Algumas pessoas argumentam que as áreas queimadas são pequenas em relação à Amazônia e, portanto, dificilmente afetariam a sua biodiversidade; mas agora a ciência deu um grande passo e quantificou a fração das espécies que podem ser extintas

Fernando Reinach*, O Estado de S.Paulo

02 de outubro de 2021 | 05h00

Que o fogo mata muitos animais e vegetais ninguém duvida. Basta ver as fotos das áreas queimadas com macacos, répteis e árvores carbonizadas. A questão é saber se a extensão das áreas queimadas na Amazônia é suficiente para colocar em risco a existência de muitas espécies, levar à extinção espécies ameaçadas e provocar o colapso do ecossistema.

Algumas pessoas argumentam que as áreas queimadas são pequenas em relação à Amazônia e, portanto, dificilmente afetariam a sua biodiversidade. Outros discordam.

Como medir diretamente a influência do fogo e do desmatamento é muito difícil, ambos os lados da discussão baseavam seus argumentos em levantamentos parciais ou exemplos de espécies extintas. Mas agora a ciência deu um grande passo e quantificou a fração das espécies que podem ser extintas com as queimadas que já ocorreram na Amazônia.

A sobrevivência de uma espécie depende principalmente da preservação dos ambientes em que ela vive. Caso a área que ela ocupa seja muito extensa (como os pernilongos, que ocupam quase todo o continente) a sobrevivência da espécie vai ser pouco afetada se dedetizarmos nossas casas ou se uma grande área de floresta for destruída.

Agora, se uma espécie existir em uma área pequena (como o mico-leão), um pequeno incêndio pode, sim, levá-la à extinção. Assim, para saber qual o risco de queimadas ou desmatamentos provocarem a extinção de seres vivos é necessário saber a distribuição geográfica das espécies (a extensão e a localização da área em que ela vive) e como os incêndios ou desmatamentos afetam essa área.

A novidade é que os cientistas conseguiram medir esses dois parâmetros. Uma colaboração entre centenas de cientistas conseguiu determinar a distribuição geográfica de 11.514 espécies de plantas e 3.079 espécies de animais em todo o bioma Amazônia (incluindo os países vizinhos ao Brasil). Além disso, usando fotos tiradas pelos satélites do sistema Modis durante quase 20 anos de toda a Região Amazônica (entre 2001 e 2019), os cientistas puderam estimar toda a área já queimada na região.

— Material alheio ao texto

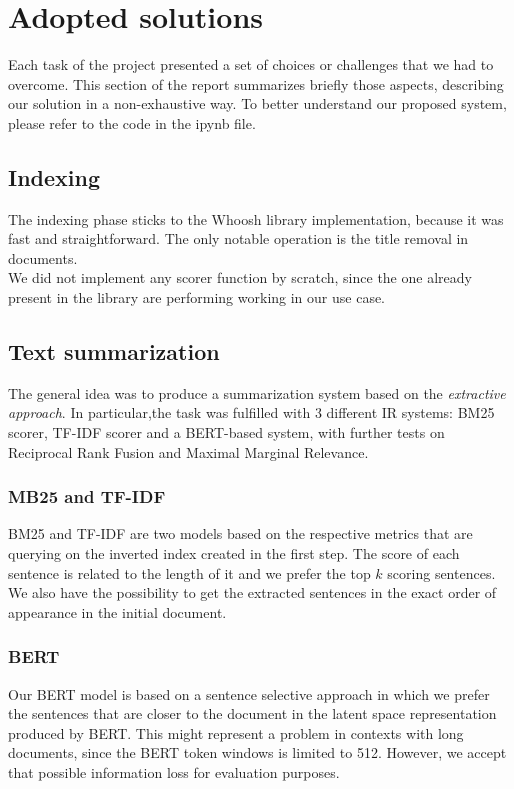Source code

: \section{Adopted solutions}
Each task of the project presented a set of choices or challenges that we had to overcome. This section of the report summarizes briefly those aspects, describing our solution in a non-exhaustive way. To better understand our proposed system, please refer to the code in the ipynb file.

\subsection{Indexing}
The indexing phase sticks to the Whoosh library implementation, because it was fast and straightforward. The only notable operation is the title removal in documents.\\
We did not implement any scorer function by scratch, since the one already present in the library are performing working in our use case.  
\subsection{Text summarization}
The general idea was to produce a summarization system based on the \emph{extractive approach}. In particular,the task was fulfilled with 3 different IR systems: BM25 scorer, TF-IDF scorer and a BERT-based system, with further tests on Reciprocal Rank Fusion and Maximal Marginal Relevance. \\
\subsubsection*{MB25 and TF-IDF}
BM25 and TF-IDF are two models based on the respective metrics that are querying on the inverted index created in the first step. The score of each sentence is related to the length of it and we prefer the top $k$ scoring sentences. We also have the possibility to get the extracted sentences in the exact order of appearance in the initial document.
\subsubsection*{BERT}
Our BERT model is based on a sentence selective approach in which we prefer the sentences that are closer to the document in the latent space representation produced by BERT. This might represent a problem in contexts with long documents, since the BERT token windows is limited to 512. However, we accept that possible information loss for evaluation purposes.
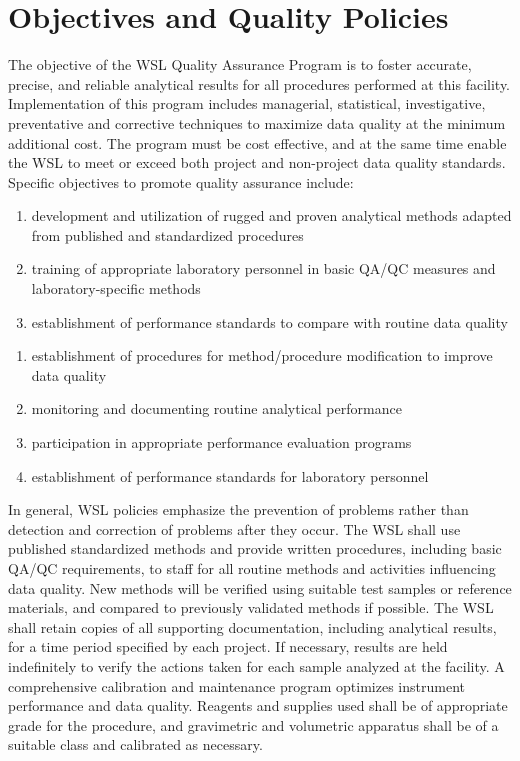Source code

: \section{Objectives and Quality Policies }
The objective of the WSL Quality Assurance Program is to foster 
accurate, precise, and reliable analytical results for all procedures 
performed at this facility. Implementation of this program includes 
managerial, statistical, investigative, preventative and corrective 
techniques to maximize data quality at the minimum additional cost. The 
program must be cost effective, and at the same time enable the WSL to 
meet or exceed both project and non-project data quality standards. 
Specific objectives to promote quality assurance include: 

\begin{enumerate}
	\item development and utilization of rugged and proven analytical methods adapted from published and standardized procedures 
	\item training of appropriate laboratory personnel in basic QA/QC measures and laboratory-specific methods 
	\item establishment of performance standards to compare with routine data quality
\setcounter{numberedCntF}{\theenumi}
\end{enumerate}


\begin{enumerate}
\setcounter{enumi}{\thenumberedCntF}
	\item establishment of procedures for method/procedure modification to improve data quality
	\item monitoring and documenting routine analytical performance
	\item participation in appropriate performance evaluation programs
	\item establishment of performance standards for laboratory personnel 
\setcounter{numberedCntF}{\theenumi}
\end{enumerate}


In general, WSL policies emphasize the prevention of problems rather 
than detection and correction of problems after they occur. The WSL 
shall use published standardized methods and provide written procedures, 
including basic QA/QC requirements, to staff for all routine methods and 
activities influencing data quality. New methods will be verified using 
suitable test samples or reference materials, and compared to previously 
validated methods if possible. The WSL shall retain copies of all 
supporting documentation, including analytical results, for a time 
period specified by each project. If necessary, results are held 
indefinitely to verify the actions taken for each sample analyzed at the 
facility. A comprehensive calibration and maintenance program optimizes 
instrument performance and data quality. Reagents and supplies used 
shall be of appropriate grade for the procedure, and gravimetric and 
volumetric apparatus shall be of a suitable class and calibrated as 
necessary. 

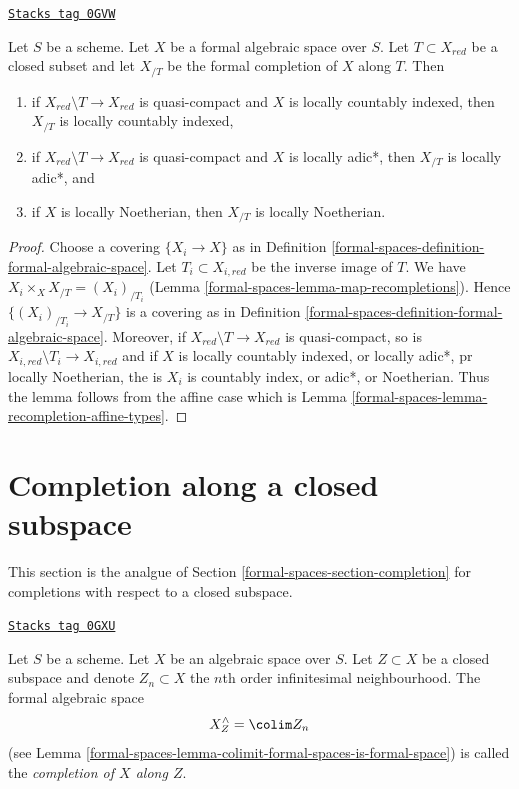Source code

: \begin{lemma}
\label{formal-spaces-lemma-recompletion-types}
\href{https://stacks.math.columbia.edu/tag/0GVW}{\texttt{Stacks tag 0GVW}}

Let $S$ be a scheme. Let $X$ be a formal algebraic space over $S$.
Let $T \subset X_{red}$ be a closed subset and let $X_{/T}$
be the formal completion of $X$ along $T$. Then
\begin{enumerate}
\item if $X_{red} \setminus T \to X_{red}$ is quasi-compact and $X$
is locally countably indexed, then $X_{/T}$ is locally countably indexed,
\item if $X_{red} \setminus T \to X_{red}$ is quasi-compact and $X$
is locally adic*, then $X_{/T}$ is locally adic*, and
\item if $X$ is locally Noetherian, then $X_{/T}$ is locally Noetherian.
\end{enumerate}
\end{lemma}

\begin{proof}
Choose a covering $\{X_i \to X\}$ as in
Definition \ref{formal-spaces-definition-formal-algebraic-space}.
Let $T_i \subset X_{i, red}$ be the inverse image of $T$.
We have $X_i \times_X X_{/T} = (X_i)_{/T_i}$
(Lemma \ref{formal-spaces-lemma-map-recompletions}).
Hence $\{(X_i)_{/T_i} \to X_{/T}\}$ is a covering as in
Definition \ref{formal-spaces-definition-formal-algebraic-space}.
Moreover, if $X_{red} \setminus T \to X_{red}$ is quasi-compact, so is
$X_{i, red} \setminus T_i \to X_{i, red}$
and if $X$ is locally countably indexed, or locally adic*, pr
locally Noetherian, the is $X_i$ is countably index, or adic*,
or Noetherian. Thus the lemma follows from the affine case which is
Lemma \ref{formal-spaces-lemma-recompletion-affine-types}.
\end{proof}

\section{Completion along a closed subspace}
\label{formal-spaces-section-completion-subspace}
This section is the analgue of Section \ref{formal-spaces-section-completion}
for completions with respect to a closed subspace.

\begin{definition}
\label{formal-spaces-definition-completion-subspace}
\href{https://stacks.math.columbia.edu/tag/0GXU}{\texttt{Stacks tag 0GXU}}

Let $S$ be a scheme. Let $X$ be an algebraic space over $S$.
Let $Z \subset X$ be a closed subspace and denote $Z_n \subset X$
the $n$th order infinitesimal neighbourhood. The formal algebraic space
$$
X^\wedge_Z = \colim Z_n
$$
(see Lemma \ref{formal-spaces-lemma-colimit-formal-spaces-is-formal-space})
is called the {\it completion of $X$ along $Z$}.
\end{definition}

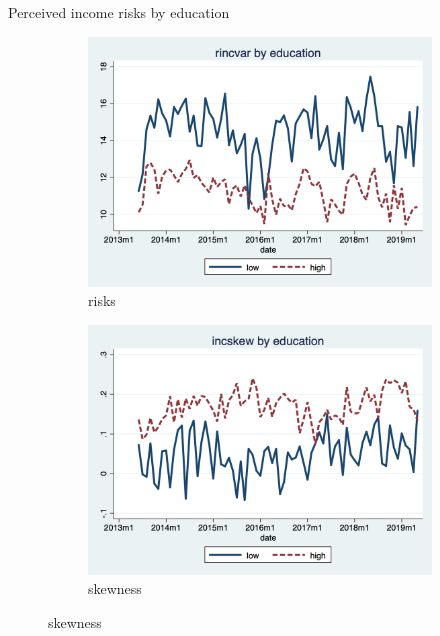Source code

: \documentclass{beamer}
\begin{document}


\begin{frame}{Perceived income risks by education}
	\begin{figure}[ht]
		\label{ts_incvar_educ_g_mean}
		\begin{subfigure}[b]{0.46\textwidth}
			\centering
			\caption{risks}
			\includegraphics[width=\textwidth, height = 0.33\textheight]{figures/ts_rincvar_edu_g_mean.png}
		\end{subfigure}
		\begin{subfigure}[b]{0.46\textwidth}
			\caption{skewness}
			\includegraphics[width=\textwidth, height = 0.33\textheight]{figures/ts_incskew_edu_g_mean.png}

\end{subfigure}
\end{figure}
\end{frame}
\end{document}
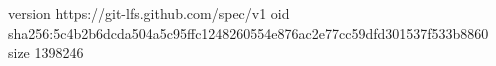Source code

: version https://git-lfs.github.com/spec/v1
oid sha256:5c4b2b6dcda504a5c95ffc1248260554e876ac2e77cc59dfd301537f533b8860
size 1398246
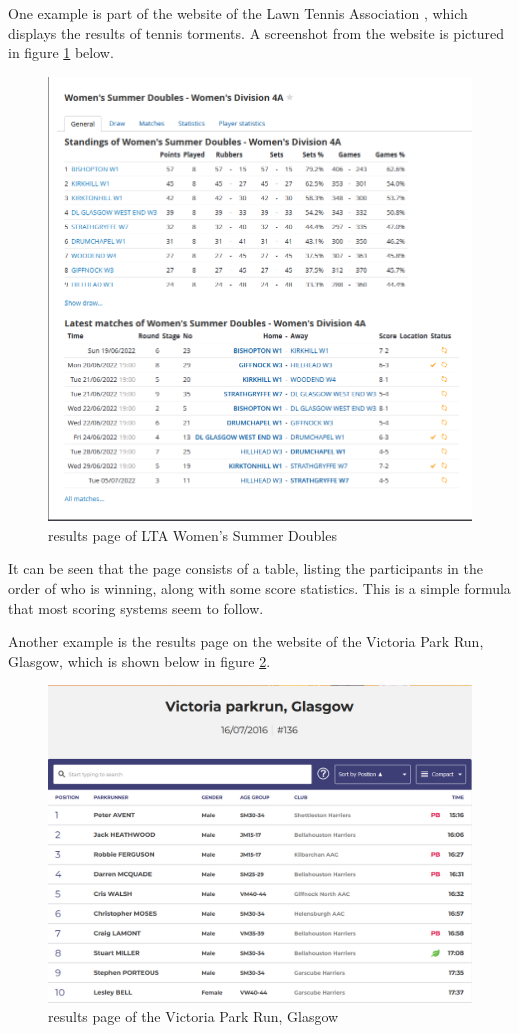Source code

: \documentclass{l4proj}
\begin{document}
One example is part of the website of the Lawn Tennis Association \citep{Tennis}, which displays the results of tennis torments. A screenshot from the website is pictured in figure \ref{fig:Tennis} below.

\begin{figure}[H]
    \centering
    \includegraphics[width=0.6\linewidth]{images/Tennis systme.png} 

    \caption{results page of LTA Women's Summer Doubles \citep{Tennis}
    }

    \label{fig:Tennis} 
\end{figure}

It can be seen that the page consists of a table, listing the participants in the order of who is winning, along with some score statistics. This is a simple formula that most scoring systems seem to follow.

Another example is the results page on the website of the Victoria Park Run, Glasgow, which is shown below in figure \ref{fig:parkrun}.

\begin{figure}[h!]
    \centering
    \includegraphics[width=0.6\linewidth]{images/ParkRun.png} 

    \caption{results page of the Victoria Park Run, Glasgow \citep{Parkrun}
    }

    \label{fig:parkrun} 
\end{figure}
\end{document}
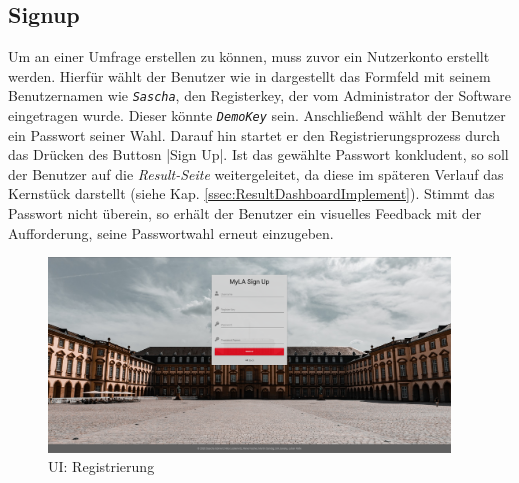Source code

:
\subsection{Signup}
\label{ssec:Signup}

Um an einer Umfrage erstellen zu können, muss zuvor ein Nutzerkonto erstellt werden. 
Hierfür wählt der Benutzer wie in \abb {} dargestellt das Formfeld mit seinem Benutzernamen wie \zb \emph{\texttt{Sascha}}, den Registerkey, der vom Administrator der Software eingetragen wurde. Dieser könnte \emph{\texttt{DemoKey}} sein.
Anschließend wählt der Benutzer ein Passwort seiner Wahl.
Darauf hin startet er den Registrierungsprozess durch das Drücken des Buttosn \jinline|Sign Up|.
Ist das gewählte Passwort konkludent, so soll der Benutzer auf die \emph{Result-Seite} weitergeleitet, da diese im späteren Verlauf \ua das Kernstück darstellt (siehe Kap. \vref{ssec:ResultDashboardImplement}). 
Stimmt das Passwort nicht überein, so erhält der Benutzer ein visuelles Feedback mit der Aufforderung, seine Passwortwahl erneut einzugeben. 

\begin{figure}[hp]
	\centering
	\includegraphics[width=0.95\textwidth, keepaspectratio]{img/client/Signup.png}
	\captionsetup{justification=centering, format=plain}
	\caption[\acf{UI}: Registrierung]{\acf{UI}: Registrierung \\ \quelleScreenshot}
	\label{fig:SignupImplement}
\end{figure}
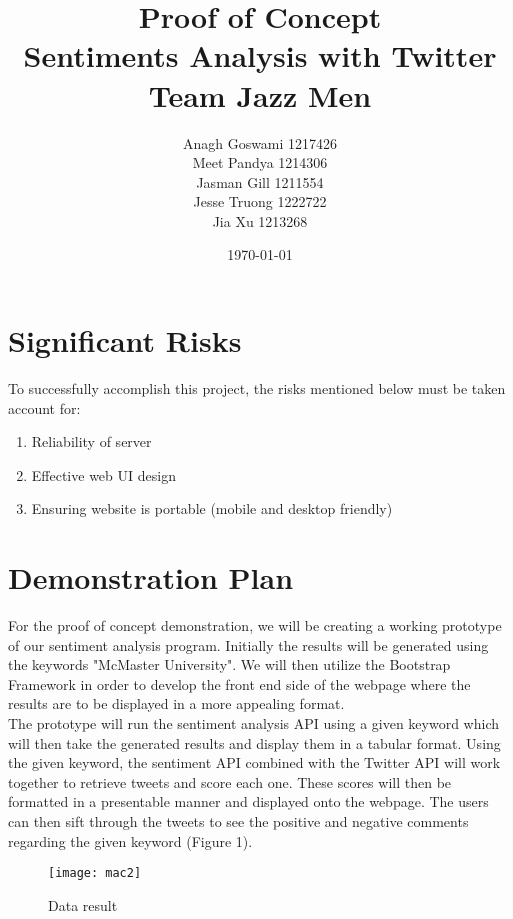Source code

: \documentclass[12pt]{article}
\begin{document}
\title{Proof of Concept\\ Sentiments Analysis with Twitter \\Team Jazz Men}
\author{Anagh Goswami 1217426 \\ Meet Pandya 1214306 \\ Jasman Gill  1211554 \\ Jesse Truong  1222722 \\ Jia Xu  1213268 \\}
\date{\today}
\maketitle
\newpage

\section{Significant Risks}
To successfully accomplish this project, the risks mentioned below must be taken account for:
\begin{enumerate}
	\item Reliability of server
	\item Effective web UI design
	\item Ensuring website is portable (mobile and desktop friendly)
	
\end{enumerate}



\section{Demonstration Plan}
For the proof of concept demonstration, we will be creating a working prototype of our sentiment analysis program. Initially the results will be generated using the keywords "McMaster University". We will then utilize the Bootstrap Framework in order to develop the front end side of the webpage where the results are to be displayed in a more appealing format. \\

The prototype will run the sentiment analysis API using a given keyword which will then take the generated results and display them in a tabular format. Using the given keyword, the sentiment API combined with the Twitter API will work together to retrieve tweets and score each one. These scores will then be formatted in a presentable manner and displayed onto the webpage. The users can then sift through the tweets to see the positive and negative comments regarding the given keyword (Figure 1). 

\begin{figure}[!htb]
\centering
\texttt{[image: mac2]}
\caption{Data result}
\label{fig:Data}
\end{figure}
\end{document}
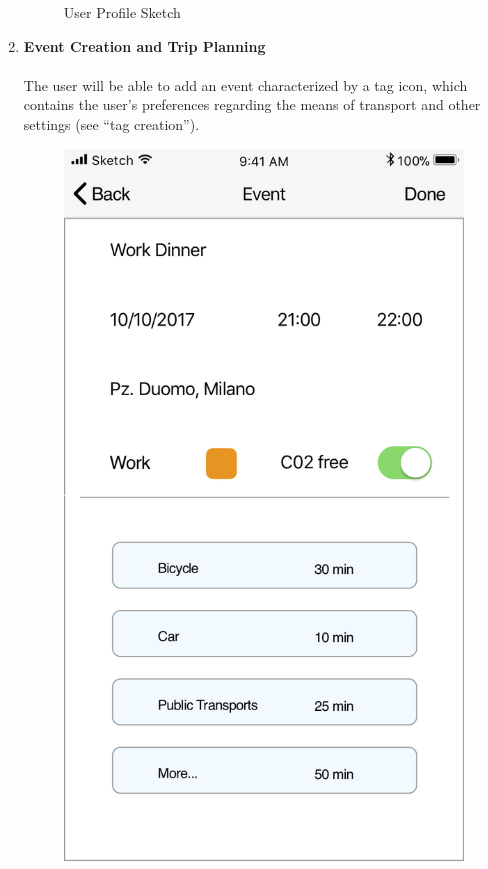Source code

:\begin{enumerate}
\begin{figure}[H]
				\caption{User Profile Sketch}
			\end{figure}
	\item \textbf{Event Creation and Trip Planning}\\
			\vspace{0cm}\\
			The user will be able to add an event characterized by a tag icon, which contains the user’s preferences regarding the means of transport and other settings (see “tag creation”).
			\begin{figure}[H]
				\centering
				\includegraphics[scale=0.25]{Images/Sketch/Event_Creation_1}

\end{figure}
\end{enumerate}

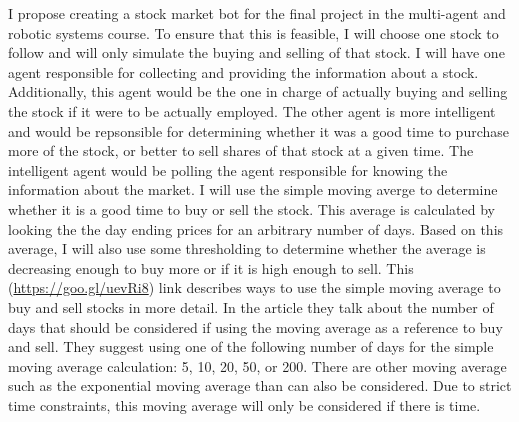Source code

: 



\MYTITLE{}
\MYHEADERS{}
\PLEDGE{}

I propose creating a stock market bot for the final project in the multi-agent and robotic systems
course. To ensure that this is feasible, I will choose one stock to follow and will only simulate the
buying and selling of that stock. I will have one agent responsible for collecting and providing the
information about a stock. Additionally, this agent would be the one in charge of actually buying
and selling the stock if it were to be actually employed.
The other agent is more intelligent and would be repsonsible for determining whether it was a good
time to purchase more of the stock, or better to sell shares of that stock at a given time. The intelligent
agent would be polling the agent responsible for knowing the information about the market.
I will use the simple moving averge to determine whether it is a good time to buy or sell the stock.
This average is calculated by looking the the day ending prices for an arbitrary number of days.
Based on this average, I will also use some thresholding to determine whether the average is decreasing
enough to buy more or if it is high enough to sell. This (\url{https://goo.gl/uevRi8}) link describes ways
to use the simple moving average to buy and sell stocks in more detail. In the article they talk about
the number of days that should be considered if using the moving average as a reference to buy and sell.
They suggest using one of the following number of days for the simple moving average calculation: 5, 10, 20,
50, or 200. There are other moving average such as the exponential moving average than can also be
considered. Due to strict time constraints, this moving average will only be considered if there is time.


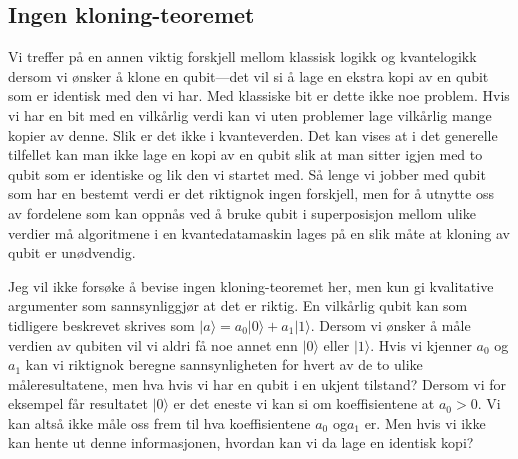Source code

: \subsection{Ingen kloning-teoremet}
Vi treffer på en annen viktig forskjell mellom klassisk logikk og kvantelogikk dersom vi ønsker å klone en qubit---det vil si å lage en ekstra kopi av en qubit som er identisk med den vi har. Med klassiske bit er dette ikke noe problem. Hvis vi har en bit med en vilkårlig verdi kan vi uten problemer lage vilkårlig mange kopier av denne. Slik er det ikke i kvanteverden. Det kan vises at i det generelle tilfellet kan man ikke lage en kopi av en qubit slik at man sitter igjen med to qubit som er identiske og lik den vi startet med. Så lenge vi jobber med qubit som har en bestemt verdi er det riktignok ingen forskjell, men for å utnytte oss av fordelene som kan oppnås ved å bruke qubit i superposisjon mellom ulike verdier må algoritmene i en kvantedatamaskin lages på en slik måte at kloning av qubit er unødvendig.

Jeg vil ikke forsøke å bevise ingen kloning-teoremet her, men kun gi kvalitative argumenter som sannsynliggjør at det er riktig. En vilkårlig qubit kan som tidligere beskrevet skrives som $|a\rangle = a_0|0\rangle + a_1|1\rangle$. Dersom vi ønsker å måle verdien av qubiten vil vi aldri få noe annet enn $|0\rangle$ eller $|1\rangle$. Hvis vi kjenner $a_0$ og $a_1$ kan vi riktignok beregne sannsynligheten for hvert av de to ulike måleresultatene, men hva hvis vi har en qubit i en ukjent tilstand? Dersom vi for eksempel får resultatet $|0\rangle$ er det eneste vi kan si om koeffisientene at $a_0>0$. Vi kan altså ikke måle oss frem til hva koeffisientene $a_0$ og$a_1$ er. Men hvis vi ikke kan hente ut denne informasjonen, hvordan kan vi da lage en identisk kopi?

Essas imagens subestimam a área queimada pois a resolução desses satélites é de aproximadamente 400 metros, ou seja, só detectam focos que queimam aproximadamente quatro quarteirões. Quando a área queimada em toda a bacia amazônica foi plotada em um mesmo gráfico com a distribuição geográfica dessas 41 mil espécies foi possível medir a fração de área ocupada por cada espécie que foi destruída durante esse período.

A área queimada na bacia amazônica é de aproximadamente 150 mil quilômetros quadrados – que, somados aos desmatamentos por corte, atingem aproximadamente 20% do bioma. O interessante é que a área destruída atinge a distribuição geográfica de 64% das espécies estudadas, ou seja, quase dois terços das espécies tiveram sua distribuição geográfica reduzida, o que facilita sua extinção.

Mas o mais importante é que essa destruição afeta diretamente a área em que vivem 85% de todas as espécies listadas como ameaçadas de extinção.

Além disso, esse estudo mostrou como esse impacto vinha diminuindo até 2019 e agora voltou a subir com as mudanças de política ambiental implementadas pelo governo Bolsonaro.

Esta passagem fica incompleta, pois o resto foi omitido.